A greater number of journals were observed having as theme to research the elderly and the installed fragility. Table 1 reports such evidence, with a predominant profile of physiotherapists who wrote journals related to the frailty syndrome in the elderly and bone-joint / muscle conditions. This fact can be explained considering that the science of physical therapy focuses its analysis on the assessment of movement and posture of an individual according to his/her structure and physiology, using education and specific therapies, seeking to achieve maximum functionality of the patient, improving his/her quality of life [7].

It is also evident that none of the periodic highlights the importance of the fragility theme as a syndrome that can be prevented; a fact that reveals data of great importance, considering that the prevention of the problem is considered more effective than the reversal of its situation, once installed [10,11].


The research elucidated through literature the national scientific production of health professionals about the fragility syndrome diagnosis for elderly, featuring the professional researchers, the study objects and describing the periodicals that have appreciated the publication of information on the subject.

Screening documents for research has not involved a time frame after the use of descriptors, and yet the sample presented was small, which denotes the lack of studies that value the relationship between elderly people/fragility and methods that work with the diagnosis of this syndrome.

Regarding the diagnostic form of the fragility syndrome, all journals highlight the method proposed by Linda Fried, which proposes five phenotypic characterization of the embrittlement process in order to sort the elderly as non-fragile - when they do not present any of the five phenotypes- as pre-fragile - when they present one or two phenotypes - and with the syndrome (fragile) already installed - when they develop three or more characteristics in their phenotype.

We stress that the professionals who most showed interest in studies with the proposed theme were physiotherapists, and this fact can be associated with the activities developed by this class of professionals, considering that much of the phenotype that is associated with embrittlement is correlated with the synergism of the body.
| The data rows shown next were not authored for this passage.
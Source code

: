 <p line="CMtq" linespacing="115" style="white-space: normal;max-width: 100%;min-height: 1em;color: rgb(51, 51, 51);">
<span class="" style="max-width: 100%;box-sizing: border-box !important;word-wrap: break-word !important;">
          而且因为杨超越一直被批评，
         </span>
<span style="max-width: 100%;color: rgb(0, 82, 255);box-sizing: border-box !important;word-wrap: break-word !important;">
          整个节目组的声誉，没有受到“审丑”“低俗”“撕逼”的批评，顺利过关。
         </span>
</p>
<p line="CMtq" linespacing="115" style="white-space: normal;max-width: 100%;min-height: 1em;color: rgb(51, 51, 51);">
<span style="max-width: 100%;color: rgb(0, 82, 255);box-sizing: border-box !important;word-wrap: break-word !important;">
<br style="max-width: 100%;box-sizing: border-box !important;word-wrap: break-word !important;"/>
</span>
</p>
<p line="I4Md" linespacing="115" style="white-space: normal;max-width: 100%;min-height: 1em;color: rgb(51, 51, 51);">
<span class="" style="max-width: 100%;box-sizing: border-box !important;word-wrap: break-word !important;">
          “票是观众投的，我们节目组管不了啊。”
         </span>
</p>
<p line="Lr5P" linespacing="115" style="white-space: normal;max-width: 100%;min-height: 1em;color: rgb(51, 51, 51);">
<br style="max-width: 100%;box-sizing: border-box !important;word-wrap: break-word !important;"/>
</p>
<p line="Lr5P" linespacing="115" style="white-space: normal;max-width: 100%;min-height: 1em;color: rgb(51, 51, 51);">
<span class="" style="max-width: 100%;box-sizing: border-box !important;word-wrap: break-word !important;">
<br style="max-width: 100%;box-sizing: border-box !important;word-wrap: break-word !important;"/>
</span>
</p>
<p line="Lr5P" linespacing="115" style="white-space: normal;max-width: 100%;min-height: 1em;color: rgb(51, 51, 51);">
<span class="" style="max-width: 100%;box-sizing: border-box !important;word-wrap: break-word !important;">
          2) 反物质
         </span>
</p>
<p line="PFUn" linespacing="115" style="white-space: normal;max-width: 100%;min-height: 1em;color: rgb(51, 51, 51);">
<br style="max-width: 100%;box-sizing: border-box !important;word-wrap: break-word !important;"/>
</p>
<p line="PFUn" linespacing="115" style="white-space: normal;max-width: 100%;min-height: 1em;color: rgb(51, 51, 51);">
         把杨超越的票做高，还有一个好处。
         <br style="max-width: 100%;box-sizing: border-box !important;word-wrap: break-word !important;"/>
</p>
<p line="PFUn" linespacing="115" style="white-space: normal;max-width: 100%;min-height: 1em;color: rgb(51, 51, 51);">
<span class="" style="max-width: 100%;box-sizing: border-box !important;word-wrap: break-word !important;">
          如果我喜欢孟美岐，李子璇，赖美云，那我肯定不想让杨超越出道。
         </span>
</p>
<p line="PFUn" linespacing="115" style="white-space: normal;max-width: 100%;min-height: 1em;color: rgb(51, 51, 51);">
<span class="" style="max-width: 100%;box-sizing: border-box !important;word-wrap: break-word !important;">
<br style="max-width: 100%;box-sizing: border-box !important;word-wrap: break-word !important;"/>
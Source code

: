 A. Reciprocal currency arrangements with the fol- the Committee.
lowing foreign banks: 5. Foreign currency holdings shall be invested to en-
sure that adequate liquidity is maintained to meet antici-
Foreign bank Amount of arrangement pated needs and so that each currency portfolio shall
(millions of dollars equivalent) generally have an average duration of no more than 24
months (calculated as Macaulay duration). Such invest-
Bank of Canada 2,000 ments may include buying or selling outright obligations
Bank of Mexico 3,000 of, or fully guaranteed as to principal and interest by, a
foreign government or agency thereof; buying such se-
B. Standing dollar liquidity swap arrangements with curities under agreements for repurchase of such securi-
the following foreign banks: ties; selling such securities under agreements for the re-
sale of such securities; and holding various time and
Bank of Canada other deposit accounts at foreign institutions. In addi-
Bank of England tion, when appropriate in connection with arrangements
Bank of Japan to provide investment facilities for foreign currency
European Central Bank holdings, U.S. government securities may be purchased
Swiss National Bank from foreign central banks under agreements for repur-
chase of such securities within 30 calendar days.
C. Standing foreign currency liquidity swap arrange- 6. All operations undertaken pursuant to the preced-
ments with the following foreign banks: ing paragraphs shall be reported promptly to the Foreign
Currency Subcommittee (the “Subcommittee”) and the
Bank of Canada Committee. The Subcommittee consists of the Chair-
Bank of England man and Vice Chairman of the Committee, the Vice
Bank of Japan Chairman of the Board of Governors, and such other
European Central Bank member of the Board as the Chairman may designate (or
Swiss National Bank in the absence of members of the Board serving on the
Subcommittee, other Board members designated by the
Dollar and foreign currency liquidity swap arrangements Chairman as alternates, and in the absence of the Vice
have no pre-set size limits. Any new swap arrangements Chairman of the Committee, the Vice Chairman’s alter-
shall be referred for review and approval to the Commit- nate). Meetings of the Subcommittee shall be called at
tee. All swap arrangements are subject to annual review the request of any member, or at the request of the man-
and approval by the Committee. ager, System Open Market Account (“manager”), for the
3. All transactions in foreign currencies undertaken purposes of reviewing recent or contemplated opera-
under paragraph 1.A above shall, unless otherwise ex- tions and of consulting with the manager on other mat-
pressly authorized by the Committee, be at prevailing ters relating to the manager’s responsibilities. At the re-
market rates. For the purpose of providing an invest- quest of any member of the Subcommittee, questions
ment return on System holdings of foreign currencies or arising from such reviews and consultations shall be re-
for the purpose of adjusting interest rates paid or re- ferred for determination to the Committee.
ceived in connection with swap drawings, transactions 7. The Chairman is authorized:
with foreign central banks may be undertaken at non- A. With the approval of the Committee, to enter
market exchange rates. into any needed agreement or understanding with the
This description refers to the lack of interest of other professionals in relation to studies related to the theme, emphasizing prevention, promotion and rehabilitation of the health of elderly people, when already compromised.

It was evident that most research sought to enhance strategies for minimizing the impacts of frailty in the elderly person, at the expense of concept that this syndrome is a physiological dysfunction process that can be prevented through actions that have the focus on preventive health education.

It is believed that this research can stimulate other healthcare professionals in the development of studies on the process of weakening of the elderly population, aimed at early detection of phenotypes that characterize it.